Work required: The required result is every line of the records that includes "Ubuntu".

Dataset excerpts:
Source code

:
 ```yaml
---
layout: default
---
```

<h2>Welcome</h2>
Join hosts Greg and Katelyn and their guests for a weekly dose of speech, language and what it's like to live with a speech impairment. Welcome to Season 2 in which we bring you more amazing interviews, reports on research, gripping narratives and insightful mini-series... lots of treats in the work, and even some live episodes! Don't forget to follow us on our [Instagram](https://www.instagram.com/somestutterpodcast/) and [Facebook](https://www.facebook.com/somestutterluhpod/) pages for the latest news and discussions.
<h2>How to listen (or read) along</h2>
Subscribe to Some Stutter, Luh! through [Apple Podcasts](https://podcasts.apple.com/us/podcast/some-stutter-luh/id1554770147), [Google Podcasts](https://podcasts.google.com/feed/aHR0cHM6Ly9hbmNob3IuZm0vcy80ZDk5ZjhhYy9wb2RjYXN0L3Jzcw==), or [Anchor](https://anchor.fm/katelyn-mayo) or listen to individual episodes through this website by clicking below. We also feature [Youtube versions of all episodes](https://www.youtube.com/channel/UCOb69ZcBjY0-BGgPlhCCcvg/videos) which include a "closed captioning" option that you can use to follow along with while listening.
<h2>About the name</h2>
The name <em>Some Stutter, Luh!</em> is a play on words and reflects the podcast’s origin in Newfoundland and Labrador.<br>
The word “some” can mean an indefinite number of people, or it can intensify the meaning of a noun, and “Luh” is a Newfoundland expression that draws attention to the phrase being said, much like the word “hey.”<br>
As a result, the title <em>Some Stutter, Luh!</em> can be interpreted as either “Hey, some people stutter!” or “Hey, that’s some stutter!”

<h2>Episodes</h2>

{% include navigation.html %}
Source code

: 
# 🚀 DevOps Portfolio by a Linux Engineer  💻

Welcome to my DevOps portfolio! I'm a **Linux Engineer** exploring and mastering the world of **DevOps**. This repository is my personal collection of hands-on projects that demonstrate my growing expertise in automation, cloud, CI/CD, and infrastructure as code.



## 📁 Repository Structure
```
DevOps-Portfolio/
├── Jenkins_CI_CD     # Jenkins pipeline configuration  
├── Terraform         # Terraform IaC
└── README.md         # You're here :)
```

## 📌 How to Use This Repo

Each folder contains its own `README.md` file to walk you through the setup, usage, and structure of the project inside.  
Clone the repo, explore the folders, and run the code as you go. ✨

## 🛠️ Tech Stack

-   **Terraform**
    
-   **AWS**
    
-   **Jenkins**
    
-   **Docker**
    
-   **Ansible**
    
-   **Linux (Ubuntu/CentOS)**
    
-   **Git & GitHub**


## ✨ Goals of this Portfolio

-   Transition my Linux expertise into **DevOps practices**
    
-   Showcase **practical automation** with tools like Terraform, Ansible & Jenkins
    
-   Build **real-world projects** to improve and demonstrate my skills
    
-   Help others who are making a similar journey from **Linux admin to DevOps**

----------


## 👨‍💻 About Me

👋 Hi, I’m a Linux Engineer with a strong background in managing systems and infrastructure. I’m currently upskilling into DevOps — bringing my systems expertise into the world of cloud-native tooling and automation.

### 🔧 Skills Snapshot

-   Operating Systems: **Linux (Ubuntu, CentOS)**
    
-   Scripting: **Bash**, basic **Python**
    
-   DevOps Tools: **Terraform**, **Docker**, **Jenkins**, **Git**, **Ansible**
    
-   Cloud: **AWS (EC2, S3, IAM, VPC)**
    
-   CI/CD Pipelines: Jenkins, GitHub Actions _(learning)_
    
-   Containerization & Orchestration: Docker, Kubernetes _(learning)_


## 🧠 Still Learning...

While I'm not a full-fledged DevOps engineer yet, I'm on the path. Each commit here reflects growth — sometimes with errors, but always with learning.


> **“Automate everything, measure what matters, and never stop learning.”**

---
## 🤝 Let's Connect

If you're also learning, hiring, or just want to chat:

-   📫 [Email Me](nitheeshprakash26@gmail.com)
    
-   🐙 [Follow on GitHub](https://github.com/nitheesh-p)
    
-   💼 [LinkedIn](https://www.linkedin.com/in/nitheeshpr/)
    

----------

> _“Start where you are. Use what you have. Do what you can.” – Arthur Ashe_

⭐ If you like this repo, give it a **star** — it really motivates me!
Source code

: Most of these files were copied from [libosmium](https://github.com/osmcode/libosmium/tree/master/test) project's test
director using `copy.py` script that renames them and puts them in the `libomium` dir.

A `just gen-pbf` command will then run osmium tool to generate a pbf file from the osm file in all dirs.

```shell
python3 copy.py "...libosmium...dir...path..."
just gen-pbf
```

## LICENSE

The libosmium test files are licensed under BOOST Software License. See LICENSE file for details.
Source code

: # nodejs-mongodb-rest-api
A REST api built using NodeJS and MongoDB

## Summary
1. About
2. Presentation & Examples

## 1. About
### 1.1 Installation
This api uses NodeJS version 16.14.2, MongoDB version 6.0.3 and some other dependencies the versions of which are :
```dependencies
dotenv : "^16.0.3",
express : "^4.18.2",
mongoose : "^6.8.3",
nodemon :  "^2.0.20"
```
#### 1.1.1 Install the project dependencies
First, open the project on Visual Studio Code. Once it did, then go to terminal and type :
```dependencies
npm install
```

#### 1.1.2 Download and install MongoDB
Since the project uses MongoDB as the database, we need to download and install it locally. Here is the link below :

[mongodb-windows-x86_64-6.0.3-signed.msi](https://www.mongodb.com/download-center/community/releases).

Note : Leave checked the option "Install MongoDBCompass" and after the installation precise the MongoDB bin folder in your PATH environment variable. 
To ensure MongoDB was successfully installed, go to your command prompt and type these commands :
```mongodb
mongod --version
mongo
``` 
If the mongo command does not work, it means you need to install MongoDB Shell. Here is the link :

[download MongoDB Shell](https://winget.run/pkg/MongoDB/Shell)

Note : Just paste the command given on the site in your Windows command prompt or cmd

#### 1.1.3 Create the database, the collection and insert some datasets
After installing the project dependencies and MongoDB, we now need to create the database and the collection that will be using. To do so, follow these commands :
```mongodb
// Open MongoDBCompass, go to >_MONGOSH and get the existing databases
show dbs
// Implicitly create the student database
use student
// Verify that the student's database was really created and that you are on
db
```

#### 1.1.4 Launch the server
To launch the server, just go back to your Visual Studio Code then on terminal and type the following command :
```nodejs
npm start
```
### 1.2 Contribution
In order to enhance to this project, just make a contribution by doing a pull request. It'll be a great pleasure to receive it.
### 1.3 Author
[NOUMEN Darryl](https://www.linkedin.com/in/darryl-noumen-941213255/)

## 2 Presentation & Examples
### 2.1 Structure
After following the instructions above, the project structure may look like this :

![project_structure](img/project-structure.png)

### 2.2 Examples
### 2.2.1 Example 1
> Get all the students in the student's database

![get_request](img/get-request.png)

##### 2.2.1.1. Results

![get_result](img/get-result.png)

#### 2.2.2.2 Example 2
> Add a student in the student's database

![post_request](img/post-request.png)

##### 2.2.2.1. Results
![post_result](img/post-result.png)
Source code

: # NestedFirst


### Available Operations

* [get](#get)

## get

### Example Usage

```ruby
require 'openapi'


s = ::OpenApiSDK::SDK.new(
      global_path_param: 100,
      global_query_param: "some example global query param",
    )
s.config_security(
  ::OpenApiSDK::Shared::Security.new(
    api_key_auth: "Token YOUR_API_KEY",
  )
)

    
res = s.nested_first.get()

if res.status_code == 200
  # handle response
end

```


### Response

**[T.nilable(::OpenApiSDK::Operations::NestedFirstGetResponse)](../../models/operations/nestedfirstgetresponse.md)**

Solution for this problem:
-   **Linux (Ubuntu/CentOS)**
-   Operating Systems: **Linux (Ubuntu, CentOS)**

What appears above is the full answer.